_What you have to do_.
The expected answer comprises all lines from the entries that contain the string "扫描完成后".

_Saved data entries_.
■ ■ ■ ■ ■

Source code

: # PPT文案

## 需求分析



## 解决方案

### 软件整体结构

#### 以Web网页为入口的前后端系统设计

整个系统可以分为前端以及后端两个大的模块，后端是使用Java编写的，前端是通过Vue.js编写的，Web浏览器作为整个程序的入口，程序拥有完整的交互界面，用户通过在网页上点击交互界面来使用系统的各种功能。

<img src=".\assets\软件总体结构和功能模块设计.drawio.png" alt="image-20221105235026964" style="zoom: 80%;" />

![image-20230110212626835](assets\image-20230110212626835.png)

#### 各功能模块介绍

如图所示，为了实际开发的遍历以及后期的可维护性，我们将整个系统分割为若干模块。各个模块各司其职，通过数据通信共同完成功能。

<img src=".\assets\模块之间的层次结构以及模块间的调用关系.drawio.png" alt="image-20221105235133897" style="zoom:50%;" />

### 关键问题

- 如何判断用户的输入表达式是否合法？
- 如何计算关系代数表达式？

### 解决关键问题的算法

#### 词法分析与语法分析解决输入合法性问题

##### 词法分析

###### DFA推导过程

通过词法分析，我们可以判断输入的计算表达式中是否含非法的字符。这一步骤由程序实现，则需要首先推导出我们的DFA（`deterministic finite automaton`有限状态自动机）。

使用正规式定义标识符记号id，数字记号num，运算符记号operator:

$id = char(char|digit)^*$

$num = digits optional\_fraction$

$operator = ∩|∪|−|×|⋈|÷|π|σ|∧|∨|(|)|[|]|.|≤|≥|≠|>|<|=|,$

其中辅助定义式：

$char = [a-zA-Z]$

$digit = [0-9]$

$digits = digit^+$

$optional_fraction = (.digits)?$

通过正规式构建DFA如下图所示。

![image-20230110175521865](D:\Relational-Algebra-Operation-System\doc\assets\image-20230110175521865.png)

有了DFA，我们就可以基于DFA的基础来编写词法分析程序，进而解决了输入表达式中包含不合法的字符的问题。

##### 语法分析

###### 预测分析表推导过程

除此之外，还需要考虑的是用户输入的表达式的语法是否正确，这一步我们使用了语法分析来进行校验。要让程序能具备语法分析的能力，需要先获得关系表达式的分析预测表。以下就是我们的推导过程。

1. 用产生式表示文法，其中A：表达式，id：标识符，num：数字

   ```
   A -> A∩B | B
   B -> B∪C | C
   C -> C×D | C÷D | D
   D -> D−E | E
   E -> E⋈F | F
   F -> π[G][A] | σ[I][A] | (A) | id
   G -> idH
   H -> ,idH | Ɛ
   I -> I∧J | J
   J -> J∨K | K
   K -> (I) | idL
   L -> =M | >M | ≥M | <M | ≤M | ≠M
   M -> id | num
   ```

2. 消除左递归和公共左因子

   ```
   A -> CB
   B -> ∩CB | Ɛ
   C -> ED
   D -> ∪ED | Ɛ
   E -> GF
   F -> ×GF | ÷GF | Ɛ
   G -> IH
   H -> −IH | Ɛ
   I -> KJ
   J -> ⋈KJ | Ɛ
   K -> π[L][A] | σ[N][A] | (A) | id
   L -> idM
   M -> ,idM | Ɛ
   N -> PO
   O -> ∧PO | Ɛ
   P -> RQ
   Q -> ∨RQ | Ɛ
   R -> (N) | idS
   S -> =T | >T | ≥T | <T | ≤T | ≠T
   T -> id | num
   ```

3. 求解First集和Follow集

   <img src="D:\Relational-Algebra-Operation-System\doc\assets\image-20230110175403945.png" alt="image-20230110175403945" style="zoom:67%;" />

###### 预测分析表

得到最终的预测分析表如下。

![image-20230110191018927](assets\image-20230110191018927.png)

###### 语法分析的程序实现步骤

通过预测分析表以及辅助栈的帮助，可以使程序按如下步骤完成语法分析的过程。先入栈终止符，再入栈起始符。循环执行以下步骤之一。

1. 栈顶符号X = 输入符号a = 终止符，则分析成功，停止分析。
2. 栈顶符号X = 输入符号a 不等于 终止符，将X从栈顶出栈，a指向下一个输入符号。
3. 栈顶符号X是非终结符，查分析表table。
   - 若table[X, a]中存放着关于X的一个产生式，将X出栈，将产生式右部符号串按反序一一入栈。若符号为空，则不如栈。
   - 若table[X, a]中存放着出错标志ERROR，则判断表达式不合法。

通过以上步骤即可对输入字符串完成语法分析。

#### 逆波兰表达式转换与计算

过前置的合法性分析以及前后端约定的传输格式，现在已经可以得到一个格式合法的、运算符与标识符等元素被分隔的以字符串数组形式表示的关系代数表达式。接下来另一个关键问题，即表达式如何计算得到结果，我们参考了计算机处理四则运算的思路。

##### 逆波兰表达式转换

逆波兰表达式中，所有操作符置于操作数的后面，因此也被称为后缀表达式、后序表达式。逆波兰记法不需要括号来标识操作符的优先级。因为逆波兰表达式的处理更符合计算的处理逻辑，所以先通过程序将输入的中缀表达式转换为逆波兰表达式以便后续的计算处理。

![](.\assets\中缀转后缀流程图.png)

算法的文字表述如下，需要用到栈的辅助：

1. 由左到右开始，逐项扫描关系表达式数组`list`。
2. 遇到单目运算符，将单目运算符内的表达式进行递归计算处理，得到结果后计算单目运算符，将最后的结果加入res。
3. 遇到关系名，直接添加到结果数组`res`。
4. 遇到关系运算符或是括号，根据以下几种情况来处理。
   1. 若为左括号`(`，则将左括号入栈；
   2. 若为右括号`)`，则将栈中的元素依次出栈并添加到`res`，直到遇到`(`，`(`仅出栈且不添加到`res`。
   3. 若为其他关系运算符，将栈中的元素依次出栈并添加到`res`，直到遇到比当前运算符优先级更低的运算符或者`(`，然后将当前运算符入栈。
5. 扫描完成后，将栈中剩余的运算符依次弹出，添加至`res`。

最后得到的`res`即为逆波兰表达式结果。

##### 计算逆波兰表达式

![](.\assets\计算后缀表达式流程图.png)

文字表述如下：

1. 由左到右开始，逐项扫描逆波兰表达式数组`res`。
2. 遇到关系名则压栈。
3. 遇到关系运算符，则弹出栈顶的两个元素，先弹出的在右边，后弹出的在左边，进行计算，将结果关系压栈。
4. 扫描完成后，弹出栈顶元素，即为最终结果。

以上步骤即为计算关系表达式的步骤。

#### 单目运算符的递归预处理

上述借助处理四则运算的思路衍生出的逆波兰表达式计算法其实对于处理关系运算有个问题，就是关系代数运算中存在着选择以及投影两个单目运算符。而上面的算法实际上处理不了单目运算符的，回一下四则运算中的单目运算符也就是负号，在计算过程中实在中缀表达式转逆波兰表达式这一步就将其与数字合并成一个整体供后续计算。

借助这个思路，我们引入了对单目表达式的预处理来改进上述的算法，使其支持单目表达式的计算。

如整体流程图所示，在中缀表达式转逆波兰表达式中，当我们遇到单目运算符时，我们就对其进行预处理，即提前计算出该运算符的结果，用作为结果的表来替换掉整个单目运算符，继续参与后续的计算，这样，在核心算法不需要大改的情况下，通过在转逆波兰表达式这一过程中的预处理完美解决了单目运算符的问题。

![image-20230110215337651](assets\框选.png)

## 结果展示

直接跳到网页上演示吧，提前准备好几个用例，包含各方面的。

■ ■ ■ ■ ■

_Written solution_.
5. 扫描完成后，将栈中剩余的运算符依次弹出，添加至`res`。
4. 扫描完成后，弹出栈顶元素，即为最终结果。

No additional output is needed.